-- ASSIGNMENT --
Beneath this instruction is a listing; print exactly the lines in it starting at the line that contains "Only create new" and going through the line that contains "- @searchable |".
━━━
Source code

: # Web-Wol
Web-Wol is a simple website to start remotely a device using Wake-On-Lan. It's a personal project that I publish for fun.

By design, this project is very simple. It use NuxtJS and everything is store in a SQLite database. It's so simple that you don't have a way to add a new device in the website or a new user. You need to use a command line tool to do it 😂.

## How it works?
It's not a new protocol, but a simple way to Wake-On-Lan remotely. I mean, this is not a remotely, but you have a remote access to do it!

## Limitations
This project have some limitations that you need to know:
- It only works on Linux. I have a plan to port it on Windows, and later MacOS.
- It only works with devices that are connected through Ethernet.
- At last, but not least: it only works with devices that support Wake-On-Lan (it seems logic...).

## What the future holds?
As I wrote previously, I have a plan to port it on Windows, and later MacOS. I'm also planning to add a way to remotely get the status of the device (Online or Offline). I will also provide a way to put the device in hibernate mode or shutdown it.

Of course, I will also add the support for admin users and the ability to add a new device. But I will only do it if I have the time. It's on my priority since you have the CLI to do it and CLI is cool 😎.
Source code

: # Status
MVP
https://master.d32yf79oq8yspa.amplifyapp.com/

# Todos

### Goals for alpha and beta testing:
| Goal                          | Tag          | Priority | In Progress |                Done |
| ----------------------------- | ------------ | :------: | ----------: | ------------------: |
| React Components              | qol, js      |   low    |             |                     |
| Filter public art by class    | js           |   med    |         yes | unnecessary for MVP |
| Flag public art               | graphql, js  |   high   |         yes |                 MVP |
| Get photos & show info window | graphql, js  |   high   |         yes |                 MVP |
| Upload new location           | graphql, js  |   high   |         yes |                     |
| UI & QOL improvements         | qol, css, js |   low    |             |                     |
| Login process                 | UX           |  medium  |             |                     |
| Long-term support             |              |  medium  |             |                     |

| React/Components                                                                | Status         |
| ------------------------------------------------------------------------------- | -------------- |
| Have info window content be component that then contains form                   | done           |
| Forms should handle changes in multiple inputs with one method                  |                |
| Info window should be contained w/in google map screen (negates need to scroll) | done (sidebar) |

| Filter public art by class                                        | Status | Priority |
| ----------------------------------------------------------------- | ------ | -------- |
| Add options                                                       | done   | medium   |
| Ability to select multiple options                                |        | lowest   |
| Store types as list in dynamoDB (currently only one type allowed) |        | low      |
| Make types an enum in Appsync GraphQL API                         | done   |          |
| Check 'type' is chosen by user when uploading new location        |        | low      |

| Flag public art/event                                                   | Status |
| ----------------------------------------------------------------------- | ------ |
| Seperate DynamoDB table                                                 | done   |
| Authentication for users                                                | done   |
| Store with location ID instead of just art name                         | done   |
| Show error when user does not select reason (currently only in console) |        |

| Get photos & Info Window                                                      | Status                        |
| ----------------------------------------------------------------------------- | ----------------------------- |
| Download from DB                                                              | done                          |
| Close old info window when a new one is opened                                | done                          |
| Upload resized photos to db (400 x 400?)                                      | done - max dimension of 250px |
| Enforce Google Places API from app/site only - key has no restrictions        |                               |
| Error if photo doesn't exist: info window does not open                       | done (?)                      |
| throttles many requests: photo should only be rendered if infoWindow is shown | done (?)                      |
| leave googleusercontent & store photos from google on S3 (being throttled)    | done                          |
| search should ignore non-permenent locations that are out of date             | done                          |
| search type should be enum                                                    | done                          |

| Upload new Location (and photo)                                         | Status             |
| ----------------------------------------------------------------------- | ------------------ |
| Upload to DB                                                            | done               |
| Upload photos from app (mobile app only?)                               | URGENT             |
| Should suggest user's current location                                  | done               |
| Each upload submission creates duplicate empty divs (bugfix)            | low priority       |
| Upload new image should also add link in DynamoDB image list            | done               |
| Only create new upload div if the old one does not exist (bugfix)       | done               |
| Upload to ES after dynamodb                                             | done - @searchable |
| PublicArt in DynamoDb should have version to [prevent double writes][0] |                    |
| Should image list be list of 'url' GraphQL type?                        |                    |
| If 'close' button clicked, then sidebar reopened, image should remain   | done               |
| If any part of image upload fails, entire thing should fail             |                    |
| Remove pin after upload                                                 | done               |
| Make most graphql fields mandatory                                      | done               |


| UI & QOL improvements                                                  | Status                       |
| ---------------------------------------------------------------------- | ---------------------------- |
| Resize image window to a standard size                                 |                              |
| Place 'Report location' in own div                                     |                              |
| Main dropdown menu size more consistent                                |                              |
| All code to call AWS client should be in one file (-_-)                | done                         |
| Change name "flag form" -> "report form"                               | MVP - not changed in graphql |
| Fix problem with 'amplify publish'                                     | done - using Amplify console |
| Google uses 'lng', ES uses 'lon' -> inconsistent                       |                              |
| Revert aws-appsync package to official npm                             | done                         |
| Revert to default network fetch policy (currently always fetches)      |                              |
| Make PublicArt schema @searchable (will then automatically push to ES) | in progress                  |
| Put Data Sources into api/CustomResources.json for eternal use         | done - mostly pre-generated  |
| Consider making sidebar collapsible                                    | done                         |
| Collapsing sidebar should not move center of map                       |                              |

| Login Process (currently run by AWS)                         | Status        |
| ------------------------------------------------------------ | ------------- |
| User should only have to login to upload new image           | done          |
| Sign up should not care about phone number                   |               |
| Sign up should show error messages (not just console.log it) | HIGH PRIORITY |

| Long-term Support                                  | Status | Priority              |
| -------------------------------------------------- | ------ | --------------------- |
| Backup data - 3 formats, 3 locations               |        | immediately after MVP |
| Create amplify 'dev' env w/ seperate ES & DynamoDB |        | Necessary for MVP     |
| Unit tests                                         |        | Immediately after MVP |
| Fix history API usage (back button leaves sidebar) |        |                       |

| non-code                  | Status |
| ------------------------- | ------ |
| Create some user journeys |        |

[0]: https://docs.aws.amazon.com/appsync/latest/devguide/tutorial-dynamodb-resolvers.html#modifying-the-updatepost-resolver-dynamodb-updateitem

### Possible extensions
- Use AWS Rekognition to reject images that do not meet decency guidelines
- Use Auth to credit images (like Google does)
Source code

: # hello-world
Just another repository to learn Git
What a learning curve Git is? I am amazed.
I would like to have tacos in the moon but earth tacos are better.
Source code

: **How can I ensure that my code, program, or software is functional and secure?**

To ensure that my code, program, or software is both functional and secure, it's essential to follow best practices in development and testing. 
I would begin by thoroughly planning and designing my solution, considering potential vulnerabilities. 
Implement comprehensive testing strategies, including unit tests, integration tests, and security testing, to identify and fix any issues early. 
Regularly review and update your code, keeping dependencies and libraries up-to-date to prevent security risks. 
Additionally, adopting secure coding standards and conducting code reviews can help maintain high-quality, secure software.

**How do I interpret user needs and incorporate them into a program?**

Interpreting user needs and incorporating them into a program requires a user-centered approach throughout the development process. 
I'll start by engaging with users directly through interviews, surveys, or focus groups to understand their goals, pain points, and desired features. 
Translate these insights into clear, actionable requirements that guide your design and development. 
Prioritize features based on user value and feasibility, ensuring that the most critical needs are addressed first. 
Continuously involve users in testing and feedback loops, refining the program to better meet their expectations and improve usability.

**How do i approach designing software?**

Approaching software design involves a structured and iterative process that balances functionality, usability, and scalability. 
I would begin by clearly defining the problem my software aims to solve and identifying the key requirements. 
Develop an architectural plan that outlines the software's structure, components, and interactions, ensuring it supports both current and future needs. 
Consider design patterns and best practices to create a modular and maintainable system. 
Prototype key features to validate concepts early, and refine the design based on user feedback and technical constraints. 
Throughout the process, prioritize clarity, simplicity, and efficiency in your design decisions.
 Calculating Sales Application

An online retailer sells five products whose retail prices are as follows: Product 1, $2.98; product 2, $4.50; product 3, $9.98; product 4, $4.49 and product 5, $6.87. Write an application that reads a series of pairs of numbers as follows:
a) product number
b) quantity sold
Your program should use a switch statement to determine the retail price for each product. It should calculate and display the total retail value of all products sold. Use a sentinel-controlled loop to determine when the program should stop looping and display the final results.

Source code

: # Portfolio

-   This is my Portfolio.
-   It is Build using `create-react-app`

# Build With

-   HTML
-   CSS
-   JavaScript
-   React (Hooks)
━━━
-- EXERCISE ANSWER --
| Only create new upload div if the old one does not exist (bugfix)       | done               |
| Upload to ES after dynamodb                                             | done - @searchable |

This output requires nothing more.